* [EXERCISE INSTRUCTIONS]: When copying the data below, keep only the lines from the one with "required less than 50 lines of code." through the one with "After five years, I", word for word, and skip the pictures.

(Stored data)
○ ○ ○ ○ ○ ○ ○

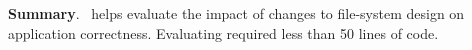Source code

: 
\textbf{Summary}. \toolname\ helps evaluate the impact of changes to
file-system design on application correctness. Evaluating
 required less than 50 lines of code. 
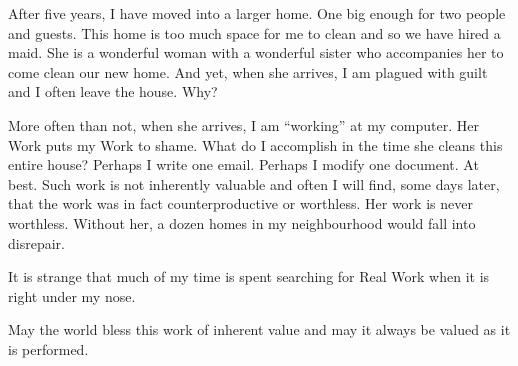 \documentclass{article}
\begin{document}
After five years, I have moved into a larger home. One big enough for two people and guests. This home is too much space for me to clean and so we have hired a maid. She is a wonderful woman with a wonderful sister who accompanies her to come clean our new home. And yet, when she arrives, I am plagued with guilt and I often leave the house. Why?

More often than not, when she arrives, I am ``working'' at my computer. Her Work puts my Work to shame. What do I accomplish in the time she cleans this entire house? Perhaps I write one email. Perhaps I modify one document. At best. Such work is not inherently valuable and often I will find, some days later, that the work was in fact counterproductive or worthless. Her work is never worthless. Without her, a dozen homes in my neighbourhood would fall into disrepair.

It is strange that much of my time is spent searching for Real Work when it is right under my nose.

May the world bless this work of inherent value and may it always be valued as it is performed.
\end{document}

○ ○ ○ ○ ○ ○ ○

* [TASK OUTPUT]:
 required less than 50 lines of code. 
 \documentclass{article}
\begin{document}
After five years, I have moved into a larger home. One big enough for two people and guests. This home is too much space for me to clean and so we have hired a maid. She is a wonderful woman with a wonderful sister who accompanies her to come clean our new home. And yet, when she arrives, I am plagued with guilt and I often leave the house. Why?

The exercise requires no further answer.